Criminalisation de la solidarité aux frontières: l’activiste Emilio Scalzo risque 7 ans de prison et 100.000 euros d’amende

Criminalisation de la solidarité aux frontières: l’activiste Emilio Scalzo risque 7 ans de prison et 100.000 euros d’amende

Arrêté le 15 septembre dernier à Bussoleno, suite  une mise en exécution d’un mandat d’arrêt européen émis par les autorités françaises, Emilio Scalzo, militant historique de la lutte « No TAV » et symbole de l’aide aux migrants à la frontière franco-italienne, risque 7 ans de prison et 100 000 euros d’amende.

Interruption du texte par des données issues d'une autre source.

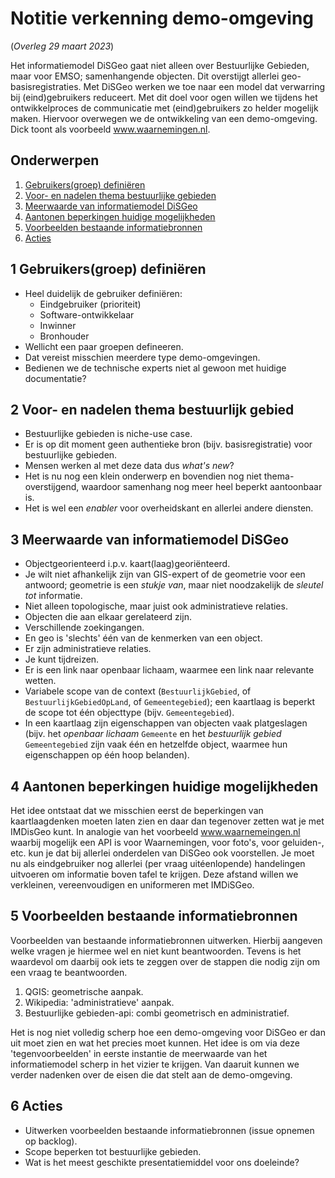 # Notitie verkenning demo-omgeving
(_Overleg 29 maart 2023_)

Het informatiemodel DiSGeo gaat niet alleen over Bestuurlijke Gebieden, maar voor EMSO; samenhangende objecten. Dit overstijgt allerlei geo-basisregistraties. Met DiSGeo werken we toe naar een model dat verwarring bij (eind)gebruikers reduceert. Met dit doel voor ogen willen we tijdens het ontwikkelproces de communicatie met (eind)gebruikers zo helder mogelijk maken. Hiervoor overwegen we de ontwikkeling van een demo-omgeving. Dick toont als voorbeeld www.waarnemingen.nl.

## Onderwerpen
 1. [Gebruikers(groep) definiëren](#1-gebruikersgroep-definiëren)
 1. [Voor- en nadelen thema bestuurlijke gebieden](#2-voor--en-nadelen-thema-bestuurlijk-gebied)
 1. [Meerwaarde van informatiemodel DiSGeo](#3-meerwaarde-van-informatiemodel-disgeo)
 1. [Aantonen beperkingen huidige mogelijkheden](#4-aantonen-beperkingen-huidige-mogelijkheden)
 1. [Voorbeelden bestaande informatiebronnen](#5-voorbeelden-bestaande-informatiebronnen)
 1. [Acties](#6-acties)


## 1 Gebruikers(groep) definiëren
 - Heel duidelijk de gebruiker definiëren:
    - Eindgebruiker (prioriteit)
    - Software-ontwikkelaar
    - Inwinner
    - Bronhouder
 - Wellicht een paar groepen defineeren.
 - Dat vereist misschien meerdere type demo-omgevingen.
 - Bedienen we de technische experts niet al gewoon met huidige documentatie? 

## 2 Voor- en nadelen thema bestuurlijk gebied
 - Bestuurlijke gebieden is niche-use case.
 - Er is op dit moment geen authentieke bron (bijv. basisregistratie) voor bestuurlijke gebieden.
 - Mensen werken al met deze data dus _what's new_?
 - Het is nu nog een klein onderwerp en bovendien nog niet thema-overstijgend, waardoor samenhang nog meer heel beperkt aantoonbaar is.
 - Het is wel een _enabler_ voor overheidskant en allerlei andere diensten.

## 3 Meerwaarde van informatiemodel DiSGeo
 - Objectgeorienteerd i.p.v. kaart(laag)georiënteerd.
 - Je wilt niet afhankelijk zijn van GIS-expert of de geometrie voor een antwoord; geometrie is een _stukje van_, maar niet noodzakelijk de _sleutel tot_ informatie.
 - Niet alleen topologische, maar juist ook administratieve relaties.
 - Objecten die aan elkaar gerelateerd zijn.
 - Verschillende zoekingangen.
 - En geo is 'slechts' één van de kenmerken van een object.
 - Er zijn administratieve relaties.
 - Je kunt tijdreizen.
 - Er is een link naar openbaar lichaam, waarmee een link naar relevante wetten.
 - Variabele scope van de context (`BestuurlijkGebied`, of `BestuurlijkGebiedOpLand`, of `Gemeentegebied`); een kaartlaag is beperkt de scope tot één objecttype (bijv. `Gemeentegebied`).
 - In een kaartlaag zijn eigenschappen van objecten vaak platgeslagen (bijv. het _openbaar lichaam_ `Gemeente` en het _bestuurlijk gebied_ `Gemeentegebied` zijn vaak één en hetzelfde object, waarmee hun eigenschappen op één hoop belanden). 

## 4 Aantonen beperkingen huidige mogelijkheden
Het idee ontstaat dat we misschien eerst de beperkingen van kaartlaagdenken moeten laten zien en daar dan tegenover zetten wat je met IMDisGeo kunt. In analogie van het voorbeeld www.waarnemeingen.nl waarbij mogelijk een API is voor Waarnemingen, voor foto's, voor geluiden-, etc. kun je dat bij allerlei onderdelen van DiSGeo ook voorstellen. Je moet nu als eindgebruiker nog allerlei (per vraag uitéenlopende) handelingen uitvoeren om informatie boven tafel te krijgen. Deze afstand willen we verkleinen, vereenvoudigen en uniformeren met IMDiSGeo.

## 5 Voorbeelden bestaande informatiebronnen
Voorbeelden van bestaande informatiebronnen uitwerken. Hierbij aangeven welke vragen je hiermee wel en niet kunt beantwoorden. Tevens is het waardevol om daarbij ook iets te zeggen over de stappen die nodig zijn om een vraag te beantwoorden.
 1. QGIS: geometrische aanpak.
 1. Wikipedia: 'administratieve' aanpak. 
 1. Bestuurlijke gebieden-api: combi geometrisch en administratief.

Het is nog niet volledig scherp hoe een demo-omgeving voor DiSGeo er dan uit moet zien en wat het precies moet kunnen. Het idee is om via deze 'tegenvoorbeelden' in eerste instantie de meerwaarde van het informatiemodel scherp in het vizier te krijgen. Van daaruit kunnen we verder nadenken over de eisen die dat stelt aan de demo-omgeving.

## 6 Acties
 - Uitwerken voorbeelden bestaande informatiebronnen (issue opnemen op backlog).
 - Scope beperken tot bestuurlijke gebieden.
 - Wat is het meest geschikte presentatiemiddel voor ons doeleinde? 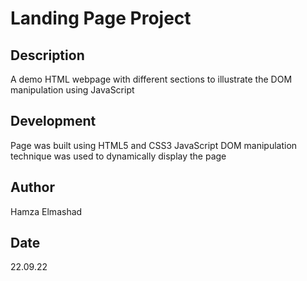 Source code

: # Landing Page Project
## Description
A demo HTML webpage with different sections to illustrate the DOM manipulation using JavaScript
## Development
Page was built using HTML5 and CSS3
JavaScript DOM manipulation technique was used to dynamically display the page
## Author
Hamza Elmashad
## Date
22.09.22
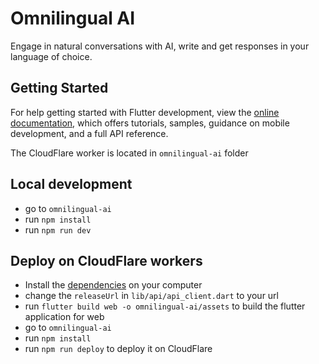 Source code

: # Omnilingual AI

Engage in natural conversations with AI, write and get responses in your language of choice.

## Getting Started

For help getting started with Flutter development, view the
[online documentation](https://docs.flutter.dev/), which offers tutorials,
samples, guidance on mobile development, and a full API reference.

The CloudFlare worker is located in `omnilingual-ai` folder

## Local development

- go to `omnilingual-ai`
- run `npm install`
- run `npm run dev`

## Deploy on CloudFlare workers

- Install the [dependencies](https://developers.cloudflare.com/workers/get-started/guide/) on your computer
- change the `releaseUrl` in `lib/api/api_client.dart` to your url
- run `flutter build web -o omnilingual-ai/assets` to build the flutter application for web
- go to `omnilingual-ai`
- run `npm install`
- run `npm run deploy` to deploy it on CloudFlare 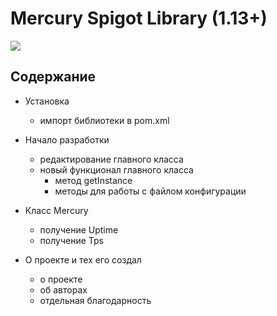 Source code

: # Mercury Spigot Library (1.13+)

![](https://ledev.ru/files/github/MercuryPOSTER.png)

## Содержание

* Установка
   * импорт библиотеки в pom.xml

* Начало разработки
   * редактирование главного класса
   * новый функционал главного класса
     * метод getInstance
     * методы для работы с файлом конфигурации

* Класс Mercury
   * получение Uptime
   * получение Tps

* О проекте и тех его создал 
   * о проекте
   * об авторах
   * отдельная благодарность
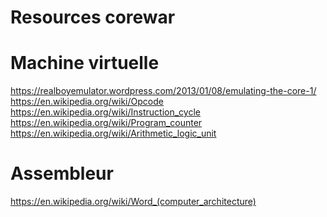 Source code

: Resources corewar
=================


Machine virtuelle
=================
https://realboyemulator.wordpress.com/2013/01/08/emulating-the-core-1/
https://en.wikipedia.org/wiki/Opcode
https://en.wikipedia.org/wiki/Instruction_cycle
https://en.wikipedia.org/wiki/Program_counter
https://en.wikipedia.org/wiki/Arithmetic_logic_unit

Assembleur
==========
https://en.wikipedia.org/wiki/Word_(computer_architecture) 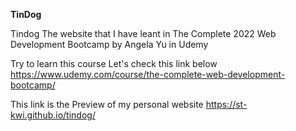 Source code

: **TinDog**

Tindog
The website that I have leant in The Complete 2022 Web Development Bootcamp by Angela Yu in Udemy

Try to learn this course Let's check this link below
https://www.udemy.com/course/the-complete-web-development-bootcamp/

This link is the Preview of my personal website https://st-kwi.github.io/tindog/
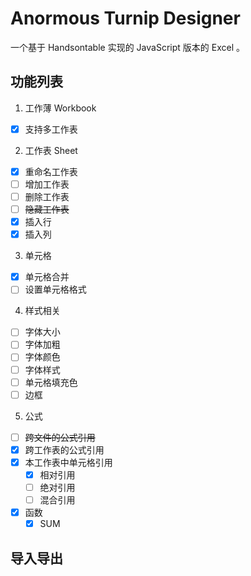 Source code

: # Anormous Turnip Designer

一个基于 Handsontable 实现的 JavaScript 版本的 Excel 。

## 功能列表

1. 工作薄 Workbook
* [x] 支持多工作表

2. 工作表 Sheet
* [x] 重命名工作表
* [ ] 增加工作表
* [ ] 删除工作表
* [ ] ~~隐藏工作表~~
* [x] 插入行
* [x] 插入列

3. 单元格
* [x] 单元格合并
* [ ] 设置单元格格式

4. 样式相关
* [ ] 字体大小
* [ ] 字体加粗
* [ ] 字体颜色
* [ ] 字体样式
* [ ] 单元格填充色
* [ ] 边框

5. 公式
* [ ] ~~跨文件的公式引用~~
* [x] 跨工作表的公式引用
* [x] 本工作表中单元格引用
    + [x] 相对引用
    + [ ] 绝对引用
    + [ ] 混合引用
* [x] 函数
    + [x] SUM

## 导入导出
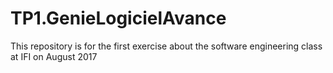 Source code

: # TP1.GenieLogicielAvance
This repository is for the first exercise about the software engineering class at IFI  on August 2017
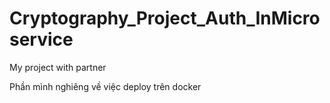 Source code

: # Cryptography_Project_Auth_InMicroservice
My project with partner

Phần mình nghiêng về việc deploy trên docker
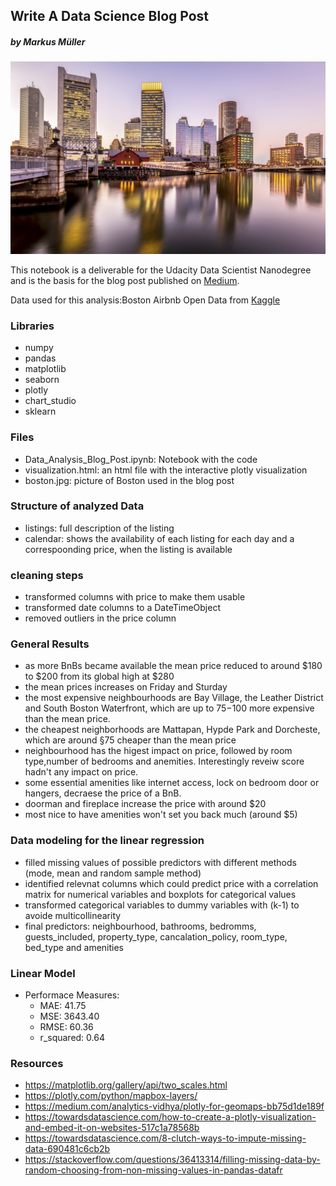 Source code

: ## Write A Data Science Blog Post
##### by Markus Müller

![](boston.jpg)


This notebook is a deliverable for the Udacity Data Scientist Nanodegree and is the basis for the blog post published on <a href='https://medium.com/@markusmller_92879/so-you-want-to-travel-to-boston-and-take-an-airbnb-here-is-what-you-need-to-know-5fb1d53961a2'>Medium</a>.

Data used for this analysis:Boston Airbnb Open Data from <a href='https://www.kaggle.com/airbnb/boston'>Kaggle</a>

### Libraries
- numpy
- pandas
- matplotlib
- seaborn
- plotly
- chart_studio
- sklearn

### Files
- Data_Analysis_Blog_Post.ipynb: Notebook with the code
- visualization.html: an html file with the interactive plotly visualization
- boston.jpg: picture of Boston used in the blog post

### Structure of analyzed Data
- listings: full description of the listing
- calendar: shows the availability of each listing for each day and a correspoonding price, when the listing is available 

### cleaning steps
- transformed columns with price to make them usable
- transformed date columns to a DateTimeObject
- removed outliers in the price column

### General Results
- as more BnBs became available the mean price reduced to around $180 to $200 from its global high at $280
- the mean prices increases on Friday and Sturday
- the most expensive neighbourhoods are Bay Village, the Leather District and South Boston Waterfront, which are up to $75-$100 more expensive than the mean price.
- the cheapest neighborhoods are Mattapan, Hypde Park and Dorcheste, which are around §75 cheaper than the mean price 
- neighbourhood has the higest impact on price, followed by room type,number of bedrooms and anemities. Interestingly reveiw score hadn't any impact on price.
- some essential amenities like internet access, lock on bedroom door or hangers, decraese the price of a BnB. 
- doorman and fireplace increase the price with around $20
- most nice to have amenities won't set you back much (around $5)

### Data modeling for the linear regression
- filled missing values of possible predictors with different methods (mode, mean and random sample method)
- identified relevnat columns which could predict price with a correlation matrix for numerical variables and boxplots for categorical values
- transformed categorical variables to dummy variables with (k-1) to avoide multicollinearity
- final predictors: neighbourhood, bathrooms, bedromms, guests_included, property_type, cancalation_policy, room_type, bed_type and amenities

### Linear Model
- Performace Measures:
  - MAE: 41.75
  - MSE: 3643.40
  - RMSE: 60.36
  - r_squared: 0.64

### Resources
- https://matplotlib.org/gallery/api/two_scales.html
- https://plotly.com/python/mapbox-layers/
- https://medium.com/analytics-vidhya/plotly-for-geomaps-bb75d1de189f
- https://towardsdatascience.com/how-to-create-a-plotly-visualization-and-embed-it-on-websites-517c1a78568b
- https://towardsdatascience.com/8-clutch-ways-to-impute-missing-data-690481c6cb2b
- https://stackoverflow.com/questions/36413314/filling-missing-data-by-random-choosing-from-non-missing-values-in-pandas-datafr
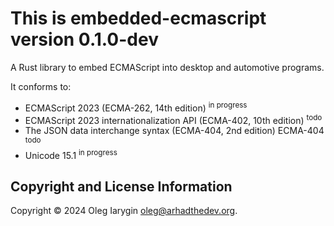 # This is embedded-ecmascript version 0.1.0-dev

A Rust library to embed ECMAScript into desktop and automotive programs.

It conforms to:

- ECMAScript 2023 (ECMA-262, 14th edition) <sup>in progress</sup>
- ECMAScript 2023 internationalization API (ECMA-402, 10th edition) <sup>todo</sup>
- The JSON data interchange syntax (ECMA-404, 2nd edition) ECMA-404 <sup>todo</sup>
- Unicode 15.1 <sup>in progress</sup>

## Copyright and License Information

Copyright © 2024 Oleg Iarygin <oleg@arhadthedev.org>.
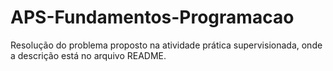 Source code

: # APS-Fundamentos-Programacao
Resolução do problema proposto na atividade prática supervisionada, onde a descrição está no arquivo README.
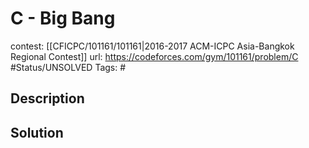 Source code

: # C - Big Bang

contest: [[CFICPC/101161/101161|2016-2017 ACM-ICPC Asia-Bangkok Regional Contest]]
url: https://codeforces.com/gym/101161/problem/C
#Status/UNSOLVED
Tags: #

## Description

## Solution


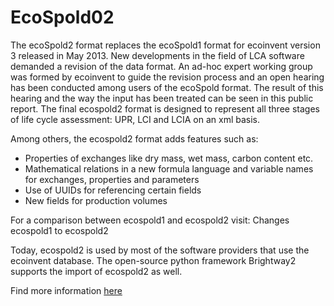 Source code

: # EcoSpold02


The ecoSpold2 format replaces the ecoSpold1 format for ecoinvent version 3 released in May 2013. New developments in the field of LCA software demanded a revision of the data format. An ad-hoc expert working group was formed by ecoinvent to guide the revision process and an open hearing has been conducted among users of the ecoSpold format. The result of this hearing and the way the input has been treated can be seen in this public report. The final ecospold2 format is designed to represent all three stages of life cycle assessment: UPR, LCI and LCIA on an xml basis.

Among others, the ecospold2 format adds features such as:

- Properties of exchanges like dry mass, wet mass, carbon content etc.
- Mathematical relations in a new formula language and variable names for exchanges, properties and parameters
- Use of UUIDs for referencing certain fields
- New fields for production volumes

For a comparison between ecospold1 and ecospold2 visit: Changes ecospold1 to ecospold2

Today, ecospold2 is used by most of the software providers that use the ecoinvent database. The open-source python framework Brightway2 supports the import of ecospold2 as well.

Find more information [here](https://ecoinvent.org/the-ecoinvent-database/data-formats/ecospold2/) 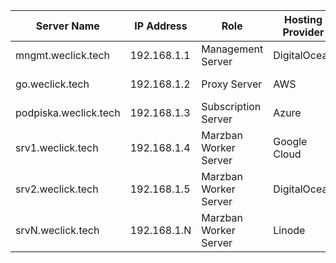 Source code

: | Server Name        | IP Address       | Role                 | Hosting Provider | Expiration Date |
|--------------------|------------------|-----------------------|------------------|-----------------|
| mngmt.weclick.tech | 192.168.1.1      | Management Server    | DigitalOcean     | 2025-01-01      |
| go.weclick.tech    | 192.168.1.2      | Proxy Server         | AWS              | 2024-12-15      |
| podpiska.weclick.tech | 192.168.1.3   | Subscription Server  | Azure            | 2025-03-01      |
| srv1.weclick.tech  | 192.168.1.4      | Marzban Worker Server | Google Cloud     | 2024-11-30      |
| srv2.weclick.tech  | 192.168.1.5      | Marzban Worker Server | DigitalOcean     | 2024-12-05      |
| srvN.weclick.tech  | 192.168.1.N      | Marzban Worker Server | Linode           | 2025-01-20      |
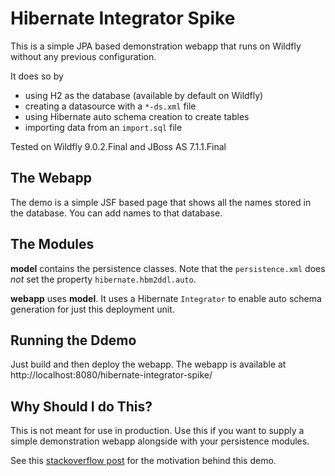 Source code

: # Hibernate Integrator Spike

This is a simple JPA based demonstration webapp that runs on Wildfly without any previous configuration.

It does so by
- using H2 as the database (available by default on Wildfly)
- creating a datasource with a `*-ds.xml` file
- using Hibernate auto schema creation to create tables
- importing data from an `import.sql` file

Tested on Wildfly 9.0.2.Final and JBoss AS 7.1.1.Final

## The Webapp

The demo is a simple JSF based page that shows all the names stored in the database.
You can add names to that database.

## The Modules

**model** contains the persistence classes. Note that the `persistence.xml` does _not_ set the property `hibernate.hbm2ddl.auto`.

**webapp** uses **model**. It uses a Hibernate `Integrator` to enable auto schema generation for just this deployment unit.

## Running the Ddemo

Just build and then deploy the webapp.
The webapp is available at http://localhost:8080/hibernate-integrator-spike/

## Why Should I do This?

This is not meant for use in production.
Use this if you want to supply a simple demonstration webapp alongside with your persistence modules. 

See this [stackoverflow post](http://stackoverflow.com/questions/32762150/how-to-set-hibernate-hbm2ddl-auto-on-deployment-in-wildfly-not-using-persistence) for the motivation behind this demo.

Il aurait agressé un C.R.S. au cours d’une manifestation transfrontalière en mai dernier, et encourt jusqu’à sept ans d’emprisonnement.

Inconnu en France, ce poissonnier italien de 66 ans est depuis vingt ans l’une des figures emblématiques du mouvement No TAV, né en opposition à la construction d’une ligne à grande vitesse entre Lyon et Turin. Taxé « d’infatigable » par le procureur de la République de Turin en personne, il apporte par ailleurs une aide concrète aux migrants dans la région, dernière étape, après la tristement célèbre « route des Balkans », avant d’arriver en France. Les faits qui lui sont reprochés remontent au mois de mai dernier, lors d’une manifestation transfrontalière organisée suite à l’évacuation d’une maison cantonnière à Clavière, qui portait assistance aux migrants. Emilio raconte avoir d’abord été pris à parti par des CRS alors qu’il se massait le genou, seul sur un banc en retrait du cortège… avant de riposter.

Solidarités des militants 

 

Une vingtaine de sympathisants ont installé un barnum sur le trottoir. Sur la clôture, les banderoles « Emilio a Casa » et « Extradition Rebellion » annoncent la couleur. Comme elles les sourires sont francs, les poignées de main, fermes. On est ici en famille, de celles qui parlent fort et ne courbent pas le dos. Pour la saluer, Emilio doit se contenter de passer une tête à travers le portail. Dans l’attente de l’examen du mandat d’arrêt européen émis par la France dont il fait l’objet, il lui est interdit de quitter son domicile.

Depuis son balcon de Bussoleno, qui semble bomber le torse face aux Alpes italiennes, Emilio, le regard lointain, prend son mal en patience. « Je ne suis pas un héros, juste quelqu’un qui défend ses idées bec et ongles. Je ne veux faire violence à personne, mais je ne veux pas non plus la subir ».